The Kerrville City Council unanimously approved placing a $45 million general obligation bond to pay for a 69,000-square foot public safety building on the May 7 ballot.
It wasn't without discussion, a hint of controversy and some shifting opinions about the scale of the project from at least one committee member that presented the bond recommendation to the City Council.
The bond would pay for a new police station, fire administration, municipal court, information technology and an emergency operations command center.
The approval caps a long, often contentious, process of moving forward with the construction of the building, which city officials and past City Council have long sought. It will replace the current police station that opened as a temporary location in 1995. The city of Kerrville has never had a purpose-built police station.
The new building would replace the fire administration office, which the city rents for $42,000 per year. The current municipal court building is in a temporary location. Since much of its work is related to public safety, the information technology department is in the new building.

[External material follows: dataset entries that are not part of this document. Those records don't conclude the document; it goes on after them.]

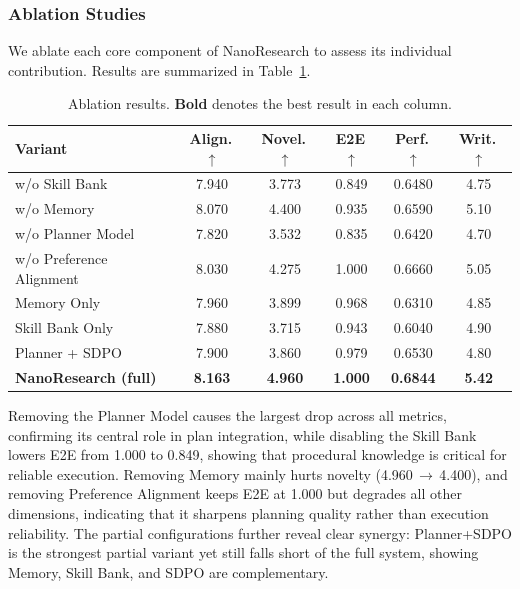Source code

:\documentclass{opendatalab}
\begin{document}
\subsubsection{Ablation Studies}

We ablate each core component of NanoResearch to assess its individual
contribution. Results are summarized in Table~\ref{tab:ablation}.

\begin{table}[ht]
  \centering
  \footnotesize
  \caption{Ablation results. \textbf{Bold} denotes the best result in
  each column.}
  \begin{tabular*}{\textwidth}{@{\extracolsep{\fill}}l|ccccc@{}}
    \toprule
    Variant
      & Align.\,$\uparrow$
      & Novel.\,$\uparrow$
      & E2E\,$\uparrow$
      & Perf.\,$\uparrow$
      & Writ.\,$\uparrow$ \\
    \midrule
    w/o Skill Bank            & 7.940 & 3.773 & 0.849 & 0.6480 & 4.75 \\
    w/o Memory                & 8.070 & 4.400 & 0.935 & 0.6590 & 5.10 \\
    w/o Planner Model         & 7.820 & 3.532 & 0.835 & 0.6420 & 4.70 \\
    w/o Preference Alignment  & 8.030 & 4.275 & 1.000 & 0.6660 & 5.05 \\
    \midrule
    Memory Only               & 7.960 & 3.899 & 0.968 & 0.6310 & 4.85 \\
    Skill Bank Only           & 7.880 & 3.715 & 0.943 & 0.6040 & 4.90 \\
    Planner + SDPO            & 7.900 & 3.860 & 0.979 & 0.6530 & 4.80 \\
    \midrule
    \textbf{NanoResearch (full)}
      & \textbf{8.163} & \textbf{4.960} & \textbf{1.000}
      & \textbf{0.6844} & \textbf{5.42} \\
    \bottomrule
  \end{tabular*}
  \label{tab:ablation}
\end{table}

Removing the Planner Model causes the largest drop across all metrics,
confirming its central role in plan integration, while disabling the
Skill Bank lowers E2E from 1.000 to 0.849, showing that procedural
knowledge is critical for reliable execution. Removing Memory mainly
hurts novelty (4.960\,$\rightarrow$\,4.400), and removing Preference
Alignment keeps E2E at 1.000 but degrades all other dimensions,
indicating that it sharpens planning quality rather than execution
reliability. The partial configurations further reveal clear synergy:
Planner+SDPO is the strongest partial variant yet still falls short of
the full system, showing Memory, Skill Bank, and SDPO are
complementary.
\end{document}
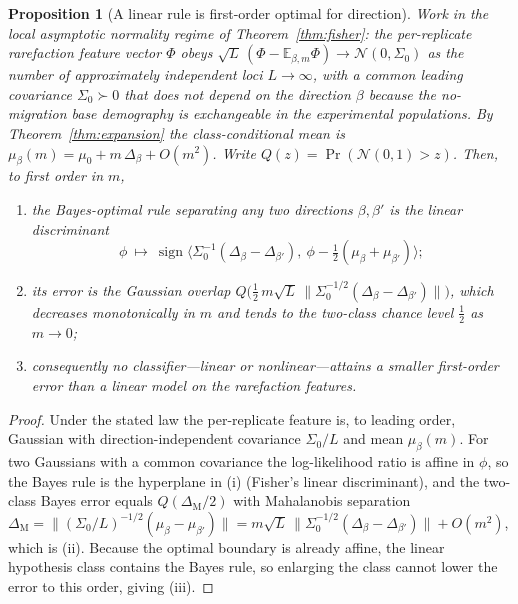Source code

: \documentclass[11pt]{article}
\theoremstyle{plain}
\newtheorem{prop}[thm]{Proposition}
\theoremstyle{definition}
\theoremstyle{remark}
\begin{document}
\begin{prop}[A linear rule is first-order optimal for direction]\label{prop:linear-optimal}
Work in the local asymptotic normality regime of Theorem~\ref{thm:fisher}: the per-replicate
rarefaction feature vector $\Phi$ obeys $\sqrt{L}\,(\Phi-\mathbb{E}_{\beta,m}\Phi)\to
\mathcal{N}(0,\Sigma_0)$ as the number of approximately independent loci $L\to\infty$, with a
common leading covariance $\Sigma_0\succ0$ that does not depend on the direction $\beta$ because
the no-migration base demography is exchangeable in the experimental populations. By
Theorem~\ref{thm:expansion} the class-conditional mean is
$\mu_\beta(m)=\mu_0+m\,\Delta_\beta+O(m^2)$. Write $Q(z)=\Pr(\mathcal N(0,1)>z)$. Then, to first
order in $m$,
\begin{enumerate}
\item the Bayes-optimal rule separating any two directions $\beta,\beta'$ is the \emph{linear}
discriminant
\[
\phi\ \longmapsto\ \operatorname{sign}
\big\langle \Sigma_0^{-1}(\Delta_\beta-\Delta_{\beta'}),\ \phi-\tfrac12(\mu_\beta+\mu_{\beta'})\big\rangle;
\]
\item its error is the Gaussian overlap
$Q\!\big(\tfrac12\, m\sqrt{L}\,\lVert\Sigma_0^{-1/2}(\Delta_\beta-\Delta_{\beta'})\rVert\big)$,
which decreases monotonically in $m$ and tends to the two-class chance level $\tfrac12$ as
$m\to0$;
\item consequently no classifier---linear or nonlinear---attains a smaller first-order error than
a linear model on the rarefaction features.
\end{enumerate}
\end{prop}

\begin{proof}
Under the stated law the per-replicate feature is, to leading order, Gaussian with
direction-independent covariance $\Sigma_0/L$ and mean $\mu_\beta(m)$. For two Gaussians with a
common covariance the log-likelihood ratio is affine in $\phi$, so the Bayes rule is the
hyperplane in (i) (Fisher's linear discriminant), and the two-class Bayes error equals
$Q(\Delta_{\mathrm M}/2)$ with Mahalanobis separation
$\Delta_{\mathrm M}=\lVert(\Sigma_0/L)^{-1/2}(\mu_\beta-\mu_{\beta'})\rVert
=m\sqrt{L}\,\lVert\Sigma_0^{-1/2}(\Delta_\beta-\Delta_{\beta'})\rVert+O(m^2)$, which is (ii). Because
the optimal boundary is already affine, the linear hypothesis class contains the Bayes rule, so
enlarging the class cannot lower the error to this order, giving (iii).
\end{proof}
\end{document}
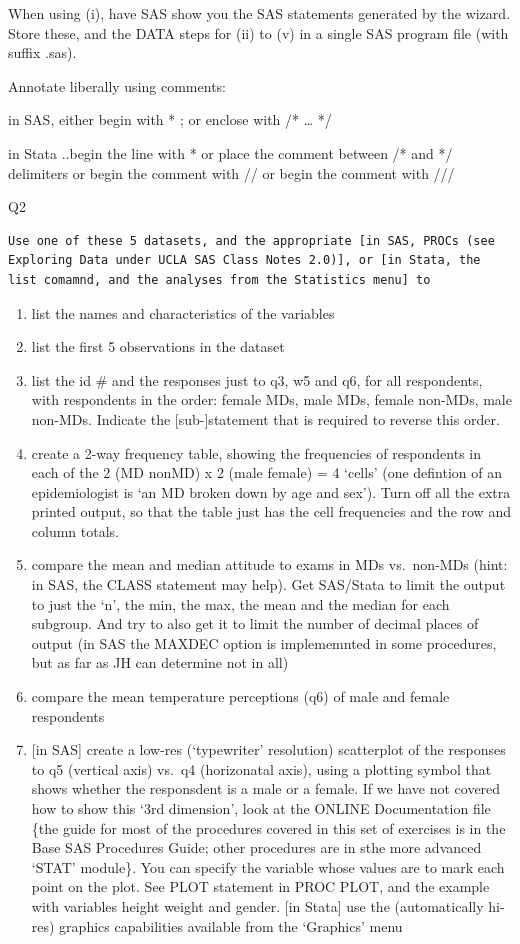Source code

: \documentclass[]{book}
\begin{document}
When using (i), have SAS show you the SAS statements generated by the wizard. Store these, and the DATA steps for (ii) to (v) in a single SAS program file (with suffix .sas).

Annotate liberally using comments:

in SAS, either begin with * ; or enclose with /* \ldots{} */

in Stata ..begin the line with * or place the comment between /* and */ delimiters or begin the comment with // or begin the comment with ///

Q2

\begin{verbatim}
Use one of these 5 datasets, and the appropriate [in SAS, PROCs (see Exploring Data under UCLA SAS Class Notes 2.0)], or [in Stata, the list comamnd, and the analyses from the Statistics menu] to
\end{verbatim}

\begin{enumerate}
\def\labelenumi{(\roman{enumi})}
\item
  list the names and characteristics of the variables
\item
  list the first 5 observations in the dataset
\item
  list the id \# and the responses just to q3, w5 and q6, for all respondents, with respondents in the order: female MDs, male MDs, female non-MDs, male non-MDs. Indicate the {[}sub-{]}statement that is required to reverse this order.
\item
  create a 2-way frequency table, showing the frequencies of respondents in each of the 2 (MD nonMD) x 2 (male female) = 4 `cells' (one defintion of an epidemiologist is `an MD broken down by age and sex'). Turn off all the extra printed output, so that the table just has the cell frequencies and the row and column totals.
\item
  compare the mean and median attitude to exams in MDs vs.~non-MDs (hint: in SAS, the CLASS statement may help). Get SAS/Stata to limit the output to just the `n', the min, the max, the mean and the median for each subgroup. And try to also get it to limit the number of decimal places of output (in SAS the MAXDEC option is implememnted in some procedures, but as far as JH can determine not in all)
\item
  compare the mean temperature perceptions (q6) of male and female respondents
\item
  {[}in SAS{]} create a low-res (`typewriter' resolution) scatterplot of the responses to q5 (vertical axis) vs.~q4 (horizonatal axis), using a plotting symbol that shows whether the responsdent is a male or a female. If we have not covered how to show this `3rd dimension', look at the ONLINE Documentation file \{the guide for most of the procedures covered in this set of exercises is in the Base SAS Procedures Guide; other procedures are in sthe more advanced `STAT' module\}. You can specify the variable whose values are to mark each point on the plot. See PLOT statement in PROC PLOT, and the example with variables height weight and gender.
  {[}in Stata{]} use the (automatically hi-res) graphics capabilities available from the `Graphics' menu
\end{enumerate}
\end{document}
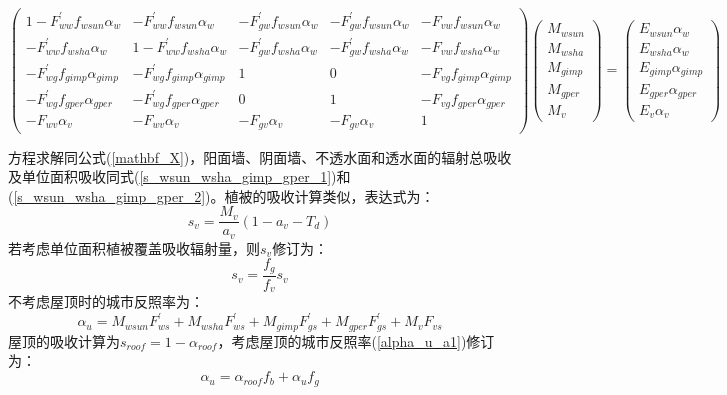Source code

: \begin{landscape}
\begin{equation}
\left(\begin{array}{ccccc}1-F_{ww}^{\prime} f_{wsun} \alpha_{w} & -F_{ww}^{\prime} f_{wsun} \alpha_{w} & -F_{g w}^{\prime} f_{wsun} \alpha_{w} & -F_{g w}^{\prime} f_{wsun} \alpha_{w} & -F_{v w} f_{wsun} \alpha_{w} \\ -F_{ww}^{\prime} f_{wsha} \alpha_{w} & 1-F_{ww}^{\prime} f_{wsha} \alpha_{w} & -F_{g w}^{\prime} f_{wsha} \alpha_{w} & -F_{g w}^{\prime} f_{wsha} \alpha_{w} & -F_{v w} f_{wsha} \alpha_{w} \\ -F_{w g}^{\prime} f_{gimp} \alpha_{gimp} & -F_{w g}^{\prime} f_{gimp} \alpha_{gimp} & 1 & 0 & -F_{v g} f_{gimp} \alpha_{gimp} \\ -F_{w g}^{\prime} f_{gper} \alpha_{gper} & -F_{w g}^{\prime} f_{gper} \alpha_{gper} & 0 & 1 & -F_{v g} f_{gper} \alpha_{gper} \\ -F_{w v} \alpha_{v} & -F_{w v} \alpha_{v} & -F_{g v} \alpha_{v} & -F_{g v} \alpha_{v} & 1\end{array}\right)\left(\begin{array}{c}M_{wsun} \\ M_{wsha} \\ M_{gimp} \\ M_{gper} \\ M_{v}\end{array}\right)=\left(\begin{array}{c}E_{wsun} \alpha_{w} \\ E_{wsha} \alpha_{w} \\ E_{gimp} \alpha_{gimp} \\ E_{gper} \alpha_{gper} \\ E_{v} \alpha_{v}\end{array}\right)
\end{equation}
\end{landscape}
方程求解同公式(\ref{mathbf_X})，阳面墙、阴面墙、不透水面和透水面的辐射总吸收及单位面积吸收同式(\ref{s_wsun_wsha_gimp_gper_1})和(\ref{s_wsun_wsha_gimp_gper_2})。植被的吸收计算类似，表达式为：
\begin{equation}
s_{v}=\frac{M_{v}}{a_{v}}\left(1-a_{v}-T_{d}\right)
\end{equation}
若考虑单位面积植被覆盖吸收辐射量，则$s_v$修订为：
\begin{equation}
s_{v}=\frac{f_{g}}{f_{v}} s_{v}
\end{equation}
不考虑屋顶时的城市反照率为：
\begin{equation}\label{alpha_u_a1}
\alpha_{u}=M_{wsun} F_{ws}^{\prime}+M_{wsha} F_{ws}^{\prime}+M_{gimp} F_{gs}^{\prime}+M_{gper} F_{gs}^{\prime}+M_{v} F_{v s}
\end{equation}
屋顶的吸收计算为$s_{roof}=1-\alpha_{roof}$，考虑屋顶的城市反照率(\ref{alpha_u_a1})修订为：
\begin{equation}
\alpha_{u}=\alpha_{roof} f_{b}+\alpha_{u} f_{g}
\end{equation}

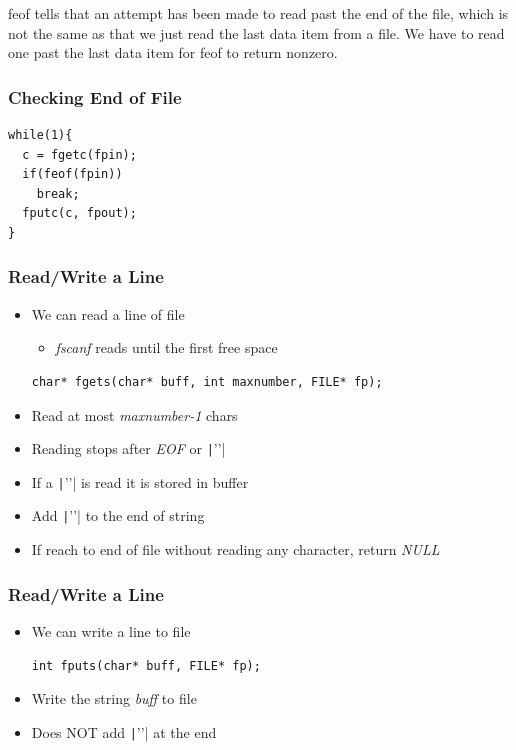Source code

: \documentclass{../c-lecture}
\begin{document}
\begin{frame}
  \begin{block}
    feof tells that an attempt has been made to read past the end of the file,
    which is not the same as that we just read the last data item from a file.
    We have to read one past the last data item for feof to return nonzero.
  \end{block}
\end{frame}

\begin{frame}[fragile]
  \frametitle{Checking End of File}
  \begin{verbatim}
while(1){
  c = fgetc(fpin);
  if(feof(fpin))
    break;
  fputc(c, fpout);
}
  \end{verbatim}
\end{frame}

\begin{frame}[fragile]
  \frametitle{Read/Write a Line}
  \begin{itemize}
    \item We can read a line of file
    \begin{itemize}
      \item
        \textit{\color{LimeGreen} fscanf} reads until the first free space

    \end{itemize}
    \begin{verbatim}
char* fgets(char* buff, int maxnumber, FILE* fp);
    \end{verbatim}
    \item Read at most \textit{\color{YellowOrange} maxnumber-1} chars
    \item
      Reading stops after \textit{\color{Cyan} EOF} or
      \texttt|'\n'|

    \item If a \texttt|'\n'| is read it is stored in buffer
    \item Add \texttt|'\0'| to the end of string
    \item
      If reach to end of file without reading any character, return
      \textit{\color{Cyan} NULL}
  \end{itemize}
\end{frame}

\begin{frame}[fragile]
  \frametitle{Read/Write a Line}
  \begin{itemize}
    \item We can write a line to file
    \begin{verbatim}
int fputs(char* buff, FILE* fp);
    \end{verbatim}
    \item Write the string \textit{\color{YellowOrange} buff} to file
    \item Does \textsc{\color{RubineRed} NOT} add \texttt|'\n'| at the end
  \end{itemize}
\end{frame}
\end{document}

Barbara Dewell, who served on a 10-member City Council-appointed committee to issue recommendations about the building, offered a contrarian narrative to the bond expense. Despite agreeing that Kerrville needed the structure, Dewell described the price tag as more of a wish list and argued that the committee never saw other plans from consultants.
John Harrison, who chaired the committee, urged the City Council to adopt the resolution to place the bond on the ballot.
For property owners, excluding those over the age of 65, their annual taxes would be $169 per year based on the valuation of $250,000.